Posted: Wed Nov 02, 2011 11:45 am
by JeremyHussell
Chuma wrote:It's easy to do what Esperanto does, piling up suffixes for all your inflection needs. But fusion/irregularity is more succinct.
I've noticed that filling a language with regular, combinatorial patterns (the oligosynthetic model) leads to a lot of verbosity in the form of long, descriptive compound words containing many morphemes. On the one hand, the idea that there could be a core vocabulary of simple concepts which can be combined to say anything seems like a good idea, since there's less vocabulary to learn. On the other hand, when you do that it seems the burden of learning the language shifts from learning individual words to learning what combinations to use when you want to speak about anything not covered by the core vocabulary. Creating a single word to lexicalize a concept that was previously represented by combining many morphemes definitely makes a language more succinct, but does it actually make a language harder to learn? Possibly harder for readers who can't ask anyone what a new word means, since they cannot break the new word down to core components in order to get some idea of the meaning, but a speaker is likely to have to learn the combinations pretty much by rote to begin with. People tend to learn languages in large, non-decomposable chunks at first. The use of general patterns usually comes later, even for seemingly "obvious" generalizations like figuring out the morphemes of a word, noticing patterns in how they're used in different words, and finally using the morphemes productively to create new words. (Hell, children even learn questions and statements separately before figuring out how to convert one to the other.)

It looks to me like a larger vocabulary can make a language more succinct, and more useful, with little penalty to initial learnability, and if the core vocabulary remains in the language, the flexibility and productive derivation won't be harmed either.

This is not to say that I encourage the use of irregularity where it provides no advantage. There are plenty of cases where irregularities just make a language harder to learn, without making a language more succinct or more useful in any way. Processes like levelling, back-formation, and reanalysis make it obvious that people find patterns to be more natural.
Chuma wrote:One quite simple trick I think is "zero-syllable words". Try letting the word for simple things like "I" or "be" be just one sound, and not a vowel.

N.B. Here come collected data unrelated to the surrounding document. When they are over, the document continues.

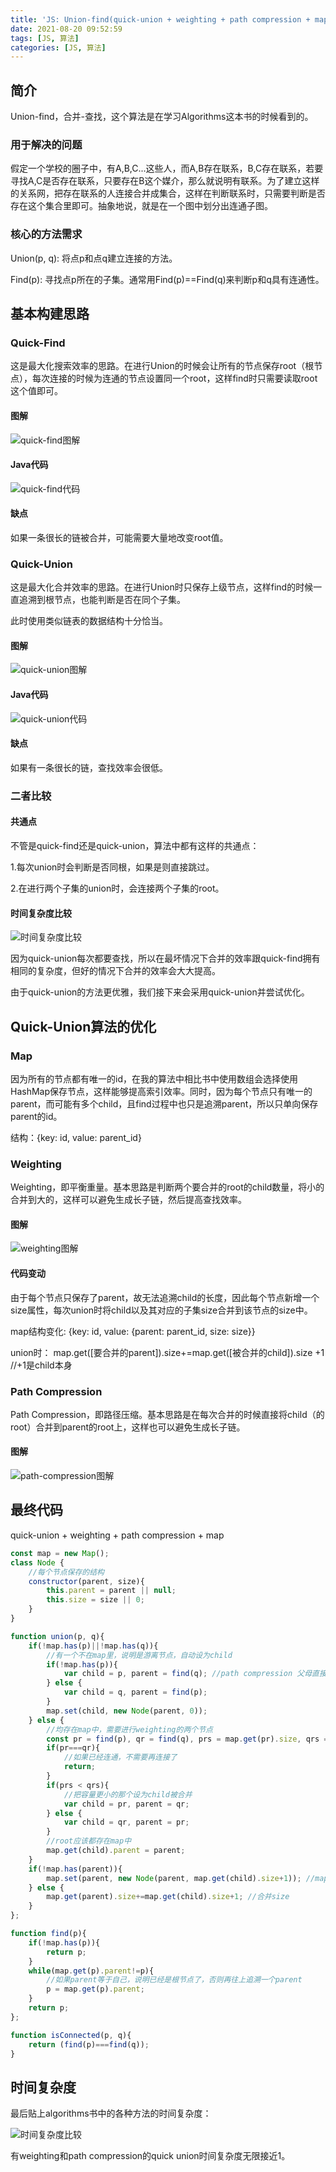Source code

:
```yaml
---
title: 'JS: Union-find(quick-union + weighting + path compression + map)'
date: 2021-08-20 09:52:59
tags: [JS, 算法]
categories: [JS, 算法]
---
```


## 简介

Union-find，合并-查找，这个算法是在学习Algorithms这本书的时候看到的。

### 用于解决的问题

假定一个学校的圈子中，有A,B,C...这些人，而A,B存在联系，B,C存在联系，若要寻找A,C是否存在联系，只要存在B这个媒介，那么就说明有联系。为了建立这样的关系网，把存在联系的人连接合并成集合，这样在判断联系时，只需要判断是否存在这个集合里即可。抽象地说，就是在一个图中划分出连通子图。

### 核心的方法需求

Union(p, q): 将点p和点q建立连接的方法。

Find(p): 寻找点p所在的子集。通常用Find(p)==Find(q)来判断p和q具有连通性。

<!-- more -->

## 基本构建思路

### Quick-Find

这是最大化搜索效率的思路。在进行Union的时候会让所有的节点保存root（根节点），每次连接的时候为连通的节点设置同一个root，这样find时只需要读取root这个值即可。

#### 图解

![quick-find图解](qf1.png)

#### Java代码

![quick-find代码](qf2.png)

#### 缺点

如果一条很长的链被合并，可能需要大量地改变root值。

### Quick-Union

这是最大化合并效率的思路。在进行Union时只保存上级节点，这样find的时候一直追溯到根节点，也能判断是否在同个子集。

此时使用类似链表的数据结构十分恰当。

#### 图解

![quick-union图解](qu1.png)

#### Java代码

![quick-union代码](qu2.png)

#### 缺点

如果有一条很长的链，查找效率会很低。

### 二者比较

#### 共通点

不管是quick-find还是quick-union，算法中都有这样的共通点：

1.每次union时会判断是否同根，如果是则直接跳过。

2.在进行两个子集的union时，会连接两个子集的root。

#### 时间复杂度比较

![时间复杂度比较](compare.png)

因为quick-union每次都要查找，所以在最坏情况下合并的效率跟quick-find拥有相同的复杂度，但好的情况下合并的效率会大大提高。

由于quick-union的方法更优雅，我们接下来会采用quick-union并尝试优化。

## Quick-Union算法的优化

### Map

因为所有的节点都有唯一的id，在我的算法中相比书中使用数组会选择使用HashMap保存节点，这样能够提高索引效率。同时，因为每个节点只有唯一的parent，而可能有多个child，且find过程中也只是追溯parent，所以只单向保存parent的id。

结构：{key: id, value: parent_id}

### Weighting

Weighting，即平衡重量。基本思路是判断两个要合并的root的child数量，将小的合并到大的，这样可以避免生成长子链，然后提高查找效率。

#### 图解

![weighting图解](weighting.png)

#### 代码变动

由于每个节点只保存了parent，故无法追溯child的长度，因此每个节点新增一个size属性，每次union时将child以及其对应的子集size合并到该节点的size中。

map结构变化: {key: id, value: {parent: parent_id, size: size}}

union时： map.get([要合并的parent]).size+=map.get([被合并的child]).size +1 //+1是child本身

### Path Compression

Path Compression，即路径压缩。基本思路是在每次合并的时候直接将child（的root）合并到parent的root上，这样也可以避免生成长子链。

#### 图解

![path-compression图解](path-compression.jpg)

## 最终代码

quick-union + weighting + path compression + map

``` javascript Union-Find.js
const map = new Map();
class Node {
    //每个节点保存的结构
    constructor(parent, size){
        this.parent = parent || null;
        this.size = size || 0;
    }
}

function union(p, q){
    if(!map.has(p)||!map.has(q)){
        //有一个不在map里，说明是游离节点，自动设为child
        if(!map.has(p)){
            var child = p, parent = find(q); //path compression 父母直接设给根节点
        } else {
            var child = q, parent = find(p);
        }
        map.set(child, new Node(parent, 0));
    } else {
        //均存在map中，需要进行weighting的两个节点
        const pr = find(p), qr = find(q), prs = map.get(pr).size, qrs = map.get(qr).size; //暂存两个节点的root
        if(pr===qr){
            //如果已经连通，不需要再连接了
            return;
        }
        if(prs < qrs){
            //把容量更小的那个设为child被合并
            var child = pr, parent = qr;
        } else {
            var child = qr, parent = pr;
        }
        //root应该都存在map中
        map.get(child).parent = parent;
    }
    if(!map.has(parent)){
        map.set(parent, new Node(parent, map.get(child).size+1)); //map中新建一个root node，root的parent设给自己
    } else {
        map.get(parent).size+=map.get(child).size+1; //合并size
    }
};

function find(p){
    if(!map.has(p)){
        return p;
    }
    while(map.get(p).parent!=p){
        //如果parent等于自己，说明已经是根节点了，否则再往上追溯一个parent
        p = map.get(p).parent;
    }
    return p;
};

function isConnected(p, q){
    return (find(p)===find(q));
}
```

## 时间复杂度

最后贴上algorithms书中的各种方法的时间复杂度：

![时间复杂度比较](compare-final.png)

有weighting和path compression的quick union时间复杂度无限接近1。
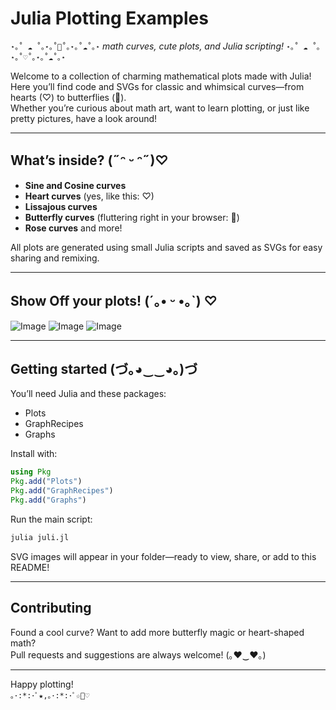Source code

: # Julia Plotting Examples

`⋆｡˚ ☁︎ ˚｡⋆｡˚🦋˚｡⋆｡˚☁︎˚｡⋆`
*math curves, cute plots, and Julia scripting!*
`⋆｡˚ ☁︎ ˚｡⋆｡˚♡˚｡⋆｡˚☁︎˚｡⋆`

Welcome to a collection of charming mathematical plots made with Julia!  
Here you’ll find code and SVGs for classic and whimsical curves—from hearts (♡) to butterflies (🦋).  
Whether you’re curious about math art, want to learn plotting, or just like pretty pictures, have a look around!

---

## What’s inside? (˶ᵔ ᵕ ᵔ˶)♡

- **Sine and Cosine curves**
- **Heart curves** (yes, like this: ♡)
- **Lissajous curves**
- **Butterfly curves** (fluttering right in your browser: 🦋)
- **Rose curves** and more!

All plots are generated using small Julia scripts and saved as SVGs for easy sharing and remixing.

---

## Show Off your plots! (´｡• ᵕ •｡`) ♡
![Image](https://github.com/user-attachments/assets/f57931b5-b2a8-4679-bf3e-854d5dd1c312)
![Image](https://github.com/user-attachments/assets/66501a29-8dc7-4918-b591-abf1bd97e465)
![Image](https://github.com/user-attachments/assets/38ac99cd-a852-49de-8cf9-3c8c8db2c36e)



---

## Getting started (づ｡◕‿‿◕｡)づ

You’ll need Julia and these packages:
- Plots
- GraphRecipes
- Graphs

Install with:

```julia
using Pkg
Pkg.add("Plots")
Pkg.add("GraphRecipes")
Pkg.add("Graphs")
```

Run the main script:

```bash
julia juli.jl
```

SVG images will appear in your folder—ready to view, share, or add to this README!

---

## Contributing

Found a cool curve? Want to add more butterfly magic or heart-shaped math?  
Pull requests and suggestions are always welcome! (｡♥‿♥｡)

---

Happy plotting!  
`｡･:*:･ﾟ★,｡･:*:･ﾟ☆🦋♡`
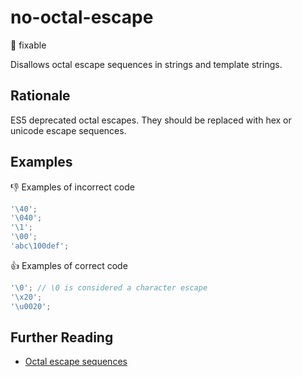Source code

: # no-octal-escape

:wrench: fixable

Disallows octal escape sequences in strings and template strings.

## Rationale

ES5 deprecated octal escapes. They should be replaced with hex or unicode escape sequences.

## Examples

:thumbsdown: Examples of incorrect code

```ts
'\40';
'\040';
'\1';
'\00';
'abc\100def';
```

:thumbsup: Examples of correct code

```ts
'\0'; // \0 is considered a character escape
'\x20';
'\u0020';
```

## Further Reading

* [Octal escape sequences](https://mathiasbynens.be/notes/javascript-escapes#octal)

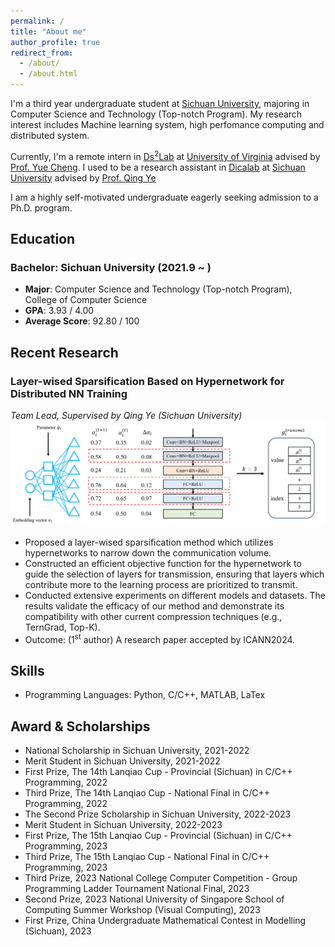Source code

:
 ```yaml
---
permalink: /
title: "About me"
author_profile: true
redirect_from: 
  - /about/
  - /about.html
---
```


I'm a third year undergraduate student at [Sichuan University](https://www.scu.edu.cn/), majoring in Computer Science and Technology (Top-notch Program). My research interest includes Machine learning system, high perfomance computing and distributed system. 

Currently, I'm a remote intern in [Ds<sup>2</sup>Lab](https://ds2-lab.github.io/) at [University of Virginia](https://www.virginia.edu) advised by [Prof. Yue Cheng](https://tddg.github.io/). I used to be a research assistant in [Dicalab](http://www.dicalab.cn/) at [Sichuan University](https://www.scu.edu.cn/) advised by [Prof. Qing Ye](https://scholar.google.com/citations?user=jLoTsBYAAAAJ&hl=zh-CN&oi=ao)

I am a highly self-motivated undergraduate eagerly seeking admission to a Ph.D. program.
## Education

### Bachelor: Sichuan University (2021.9 ~ )
* **Major**: Computer Science and Technology (Top-notch Program), College of Computer Science
* **GPA**: 3.93 / 4.00
* **Average Score**: 92.80 / 100

## Recent Research

### Layer-wised Sparsification Based on Hypernetwork for Distributed NN Training
*Team Lead, Supervised by Qing Ye (Sichuan University)*
![pic1](../images/Layer-wised_Sparsification_Based_on_Hypernetwork_for_Distributed_NN_Training.png)
* Proposed a layer-wised sparsification method which utilizes hypernetworks to narrow down the communication volume. 
* Constructed an efficient objective function for the hypernetwork to guide the selection of layers for transmission, ensuring that layers which contribute more to the learning process are prioritized to transmit.
* Conducted extensive experiments on different models and datasets. The results validate the efficacy of our method and demonstrate its compatibility with other current compression techniques (e.g., TernGrad, Top-K).
* Outcome: (1<sup>st</sup> author) A research paper accepted by ICANN2024.

## Skills
* Programming Languages: Python, C/C++, MATLAB, LaTex

## Award & Scholarships
* National Scholarship in Sichuan University, 2021-2022
* Merit Student in Sichuan University, 2021-2022
* First Prize, The 14th Lanqiao Cup - Provincial (Sichuan) in C/C++ Programming, 2022
* Third Prize, The 14th Lanqiao Cup - National Final in C/C++ Programming, 2022
* The Second Prize Scholarship in Sichuan University, 2022-2023
* Merit Student in Sichuan University, 2022-2023
* First Prize, The 15th Lanqiao Cup - Provincial (Sichuan) in C/C++ Programming, 2023
* Third Prize, The 15th Lanqiao Cup - National Final in C/C++ Programming, 2023
* Third Prize, 2023 National College Computer Competition - Group Programming Ladder Tournament National Final, 2023
* Second Prize, 2023 National University of Singapore School of Computing Summer Workshop (Visual Computing), 2023 
* First Prize, China Undergraduate Mathematical Contest in Modelling (Sichuan), 2023
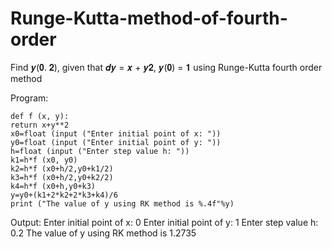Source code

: # Runge-Kutta-method-of-fourth-order

Find 𝒚(𝟎. 𝟐), given that 𝒅𝒚 = 𝒙 + 𝒚𝟐, 𝒚(𝟎) = 𝟏 using Runge-Kutta fourth order method

Program:
```python3
def f (x, y):
return x+y**2
x0=float (input ("Enter initial point of x: "))
y0=float (input ("Enter initial point of y: "))
h=float (input ("Enter step value h: "))
k1=h*f (x0, y0)
k2=h*f (x0+h/2,y0+k1/2)
k3=h*f (x0+h/2,y0+k2/2)
k4=h*f (x0+h,y0+k3)
y=y0+(k1+2*k2+2*k3+k4)/6
print ("The value of y using RK method is %.4f"%y)
```
Output:
Enter initial point of x: 0
Enter initial point of y: 1
Enter step value h: 0.2
The value of y using RK method is 1.2735

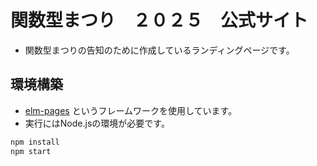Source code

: # 関数型まつり　２０２５　公式サイト

- 関数型まつりの告知のために作成しているランディングページです。

## 環境構築

- [elm-pages](https://github.com/dillonkearns/elm-pages) というフレームワークを使用しています。
- 実行にはNode.jsの環境が必要です。

```javascript
npm install
npm start
```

Sure, it can be seen as affixes, but it might help to think of it as words.
There's a balance to be struck between succinctness and irregularity. Creating a completely new word to lexicalize something is the ultimate in irregularity, but can be the most succinct. Agglutinative compounds are highly regular, but can be quite lengthy. What you call "zero-syllable words" are somewhere in between. (I call them bound morphemes. If you want them to act as standalone words, they have to attach to some sort of null morpheme.) Leaning even more towards succinctness, without sacrificing too much regularity, you can have inflections that alter phonetic features on the root, rather than adding new phonemes or syllables.

There's also some loss of flexibility when you start fusing things. For example, comparing cases with adpositions:

Adpositions can be joined and share a single complement: 'of and for the people', vs Latin 'populi et populo' (not 'popul-i et -o')
Adpositions can take joint complements: 'of the city and the world', vs Latin 'urbis et orbis' (not 'urb- et orb-is')
Adpositions can take phrases and clauses, while cases take only nouns.
Adpositions are usually an open class, while cases are a closed class.

Clearly adpositions are more flexible than case, yet case is widely thought to make a language more succinct. Similar situations happen with other affixes which can't act as standalone words. What I think is happening is that things like case optimize succinctness for simple structures at the expense of complex structures, for a net win in succinctness due to the simple structures being so much more common. Ideally, there would be a way to make adposition-like things just as succinct as cases, without the loss of flexibility. (Or cases just as flexible as adpositions, without the loss of succinctness, if you want to look at it that way.)